● **MATERIAL SUPPLIED**:
= Beginning of Section =
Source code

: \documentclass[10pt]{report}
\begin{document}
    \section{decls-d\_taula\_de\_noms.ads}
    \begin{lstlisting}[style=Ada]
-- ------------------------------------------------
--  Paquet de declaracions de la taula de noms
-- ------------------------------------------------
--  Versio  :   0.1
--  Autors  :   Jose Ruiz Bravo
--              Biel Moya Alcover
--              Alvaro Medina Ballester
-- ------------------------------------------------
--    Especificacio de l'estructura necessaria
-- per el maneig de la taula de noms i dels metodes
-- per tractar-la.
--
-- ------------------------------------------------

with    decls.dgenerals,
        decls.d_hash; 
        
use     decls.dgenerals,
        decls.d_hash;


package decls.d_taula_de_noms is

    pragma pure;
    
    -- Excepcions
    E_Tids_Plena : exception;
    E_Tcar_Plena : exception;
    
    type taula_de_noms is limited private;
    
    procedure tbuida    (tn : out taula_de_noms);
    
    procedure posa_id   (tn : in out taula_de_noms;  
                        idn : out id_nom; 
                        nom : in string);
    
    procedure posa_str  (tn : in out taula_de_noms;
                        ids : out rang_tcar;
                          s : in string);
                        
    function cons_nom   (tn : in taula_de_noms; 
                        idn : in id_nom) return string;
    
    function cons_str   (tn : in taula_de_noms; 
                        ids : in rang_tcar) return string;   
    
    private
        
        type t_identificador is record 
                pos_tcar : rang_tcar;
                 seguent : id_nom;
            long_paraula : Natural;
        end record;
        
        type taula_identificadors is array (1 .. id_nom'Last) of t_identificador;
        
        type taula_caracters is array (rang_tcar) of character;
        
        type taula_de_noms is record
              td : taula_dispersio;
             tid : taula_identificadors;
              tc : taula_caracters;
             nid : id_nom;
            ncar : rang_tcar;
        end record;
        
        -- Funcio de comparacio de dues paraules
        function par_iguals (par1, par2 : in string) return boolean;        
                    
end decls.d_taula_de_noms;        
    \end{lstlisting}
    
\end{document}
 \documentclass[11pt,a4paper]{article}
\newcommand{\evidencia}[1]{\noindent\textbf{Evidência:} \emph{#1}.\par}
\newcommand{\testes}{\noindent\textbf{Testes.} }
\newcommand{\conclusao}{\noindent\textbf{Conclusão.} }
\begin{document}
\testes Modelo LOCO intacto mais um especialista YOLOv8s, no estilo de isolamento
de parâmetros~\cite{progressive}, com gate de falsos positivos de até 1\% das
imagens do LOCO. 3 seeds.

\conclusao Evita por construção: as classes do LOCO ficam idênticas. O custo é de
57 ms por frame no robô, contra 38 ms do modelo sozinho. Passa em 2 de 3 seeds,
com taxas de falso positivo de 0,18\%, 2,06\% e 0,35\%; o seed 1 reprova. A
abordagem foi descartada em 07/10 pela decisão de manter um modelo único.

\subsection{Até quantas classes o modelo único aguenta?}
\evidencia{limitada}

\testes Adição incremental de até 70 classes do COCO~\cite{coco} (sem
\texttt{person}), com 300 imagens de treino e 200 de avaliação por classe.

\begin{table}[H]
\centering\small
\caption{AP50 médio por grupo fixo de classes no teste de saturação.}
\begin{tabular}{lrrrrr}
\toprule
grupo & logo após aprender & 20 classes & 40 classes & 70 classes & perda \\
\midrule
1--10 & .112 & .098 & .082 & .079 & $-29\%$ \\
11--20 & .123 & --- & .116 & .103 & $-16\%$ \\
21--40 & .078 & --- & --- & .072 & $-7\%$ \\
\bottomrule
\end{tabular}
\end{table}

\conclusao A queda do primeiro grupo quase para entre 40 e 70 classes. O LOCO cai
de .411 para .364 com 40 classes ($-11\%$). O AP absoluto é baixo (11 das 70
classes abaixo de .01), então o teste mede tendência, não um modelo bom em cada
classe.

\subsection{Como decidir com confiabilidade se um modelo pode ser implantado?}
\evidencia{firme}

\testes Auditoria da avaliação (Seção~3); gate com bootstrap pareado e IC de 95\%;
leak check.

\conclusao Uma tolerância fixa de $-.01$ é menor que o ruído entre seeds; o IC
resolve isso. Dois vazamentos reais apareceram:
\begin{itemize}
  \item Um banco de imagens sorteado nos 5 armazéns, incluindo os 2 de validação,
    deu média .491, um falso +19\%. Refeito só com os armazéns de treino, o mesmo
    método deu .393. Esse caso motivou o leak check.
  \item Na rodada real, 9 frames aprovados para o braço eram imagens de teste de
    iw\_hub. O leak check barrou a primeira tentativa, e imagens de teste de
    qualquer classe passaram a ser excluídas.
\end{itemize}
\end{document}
= End of Section =
● **TASK TO COMPLETE**: Every line containing the word "exception" should be copied from the material.

● **RESULT FOR THIS TASK**:
    E_Tids_Plena : exception;
    E_Tcar_Plena : exception;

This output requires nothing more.